> _Task brief_
Establish how many lines in the records below include the word "listening"; respond with that number only.

> _Working data_
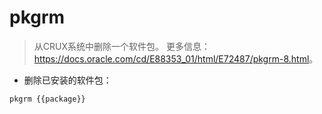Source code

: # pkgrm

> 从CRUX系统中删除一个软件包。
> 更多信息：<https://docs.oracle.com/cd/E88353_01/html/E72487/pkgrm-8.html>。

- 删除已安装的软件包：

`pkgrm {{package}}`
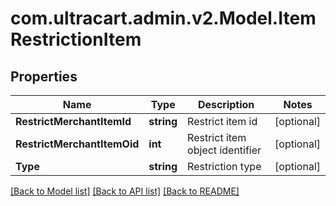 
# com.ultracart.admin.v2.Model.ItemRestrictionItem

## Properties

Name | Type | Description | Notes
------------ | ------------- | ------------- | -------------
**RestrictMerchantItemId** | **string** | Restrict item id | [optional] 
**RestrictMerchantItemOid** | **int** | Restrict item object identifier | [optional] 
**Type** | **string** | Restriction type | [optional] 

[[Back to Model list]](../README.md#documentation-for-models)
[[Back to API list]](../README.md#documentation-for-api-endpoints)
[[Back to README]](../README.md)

==

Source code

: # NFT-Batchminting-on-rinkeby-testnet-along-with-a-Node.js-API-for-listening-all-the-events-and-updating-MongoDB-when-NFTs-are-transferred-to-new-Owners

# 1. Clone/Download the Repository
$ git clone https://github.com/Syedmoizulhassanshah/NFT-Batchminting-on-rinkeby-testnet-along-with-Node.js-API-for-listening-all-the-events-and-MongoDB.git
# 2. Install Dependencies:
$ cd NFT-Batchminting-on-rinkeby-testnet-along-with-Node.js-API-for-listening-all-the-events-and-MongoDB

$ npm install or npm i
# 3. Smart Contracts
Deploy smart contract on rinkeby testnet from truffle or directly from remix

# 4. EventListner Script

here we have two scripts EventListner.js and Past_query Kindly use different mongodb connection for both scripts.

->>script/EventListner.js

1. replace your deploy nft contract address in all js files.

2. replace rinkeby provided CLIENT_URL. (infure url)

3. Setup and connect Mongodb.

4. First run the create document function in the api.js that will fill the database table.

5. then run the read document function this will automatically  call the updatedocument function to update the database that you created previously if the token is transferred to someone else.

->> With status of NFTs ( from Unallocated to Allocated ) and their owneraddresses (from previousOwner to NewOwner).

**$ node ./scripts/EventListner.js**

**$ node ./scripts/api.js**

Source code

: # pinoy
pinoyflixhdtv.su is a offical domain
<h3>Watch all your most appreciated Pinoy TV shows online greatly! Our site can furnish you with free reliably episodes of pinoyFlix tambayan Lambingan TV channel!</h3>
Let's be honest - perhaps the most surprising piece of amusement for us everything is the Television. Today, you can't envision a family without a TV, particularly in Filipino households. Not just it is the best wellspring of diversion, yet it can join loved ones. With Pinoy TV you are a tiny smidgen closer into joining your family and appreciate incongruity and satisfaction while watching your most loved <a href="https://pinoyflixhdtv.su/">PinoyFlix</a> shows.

==

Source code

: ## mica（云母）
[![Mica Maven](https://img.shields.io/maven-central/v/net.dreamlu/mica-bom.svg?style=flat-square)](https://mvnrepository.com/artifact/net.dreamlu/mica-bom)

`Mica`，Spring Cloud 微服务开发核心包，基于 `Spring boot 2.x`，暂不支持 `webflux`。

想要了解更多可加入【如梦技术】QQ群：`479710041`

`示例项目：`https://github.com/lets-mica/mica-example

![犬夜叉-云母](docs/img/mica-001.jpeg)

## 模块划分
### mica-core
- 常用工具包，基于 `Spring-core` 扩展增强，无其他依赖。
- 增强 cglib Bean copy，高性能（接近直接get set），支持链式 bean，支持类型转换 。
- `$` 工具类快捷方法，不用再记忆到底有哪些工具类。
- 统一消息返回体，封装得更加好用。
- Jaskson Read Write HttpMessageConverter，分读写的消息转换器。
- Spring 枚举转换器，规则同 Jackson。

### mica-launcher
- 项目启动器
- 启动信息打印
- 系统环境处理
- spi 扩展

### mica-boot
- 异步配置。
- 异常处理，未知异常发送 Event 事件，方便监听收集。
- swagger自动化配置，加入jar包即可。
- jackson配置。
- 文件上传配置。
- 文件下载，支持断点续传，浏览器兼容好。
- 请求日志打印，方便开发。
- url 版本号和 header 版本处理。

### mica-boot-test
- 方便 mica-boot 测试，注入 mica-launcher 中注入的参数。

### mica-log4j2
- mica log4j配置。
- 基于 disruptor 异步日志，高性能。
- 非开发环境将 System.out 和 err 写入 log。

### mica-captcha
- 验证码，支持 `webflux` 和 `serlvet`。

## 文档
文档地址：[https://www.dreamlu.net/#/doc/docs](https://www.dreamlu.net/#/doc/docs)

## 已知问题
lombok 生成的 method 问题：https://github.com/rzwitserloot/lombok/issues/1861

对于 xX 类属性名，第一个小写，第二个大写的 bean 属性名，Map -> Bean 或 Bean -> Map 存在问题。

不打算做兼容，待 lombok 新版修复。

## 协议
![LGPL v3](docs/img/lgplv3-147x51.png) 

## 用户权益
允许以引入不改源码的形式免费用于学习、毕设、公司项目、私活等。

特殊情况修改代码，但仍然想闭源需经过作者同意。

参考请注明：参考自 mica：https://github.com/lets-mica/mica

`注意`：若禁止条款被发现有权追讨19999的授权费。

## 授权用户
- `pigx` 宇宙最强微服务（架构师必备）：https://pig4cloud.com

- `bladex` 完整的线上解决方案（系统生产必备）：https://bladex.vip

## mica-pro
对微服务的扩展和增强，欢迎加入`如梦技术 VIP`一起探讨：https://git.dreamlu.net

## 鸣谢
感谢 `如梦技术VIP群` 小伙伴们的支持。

> _Answer to this task_
3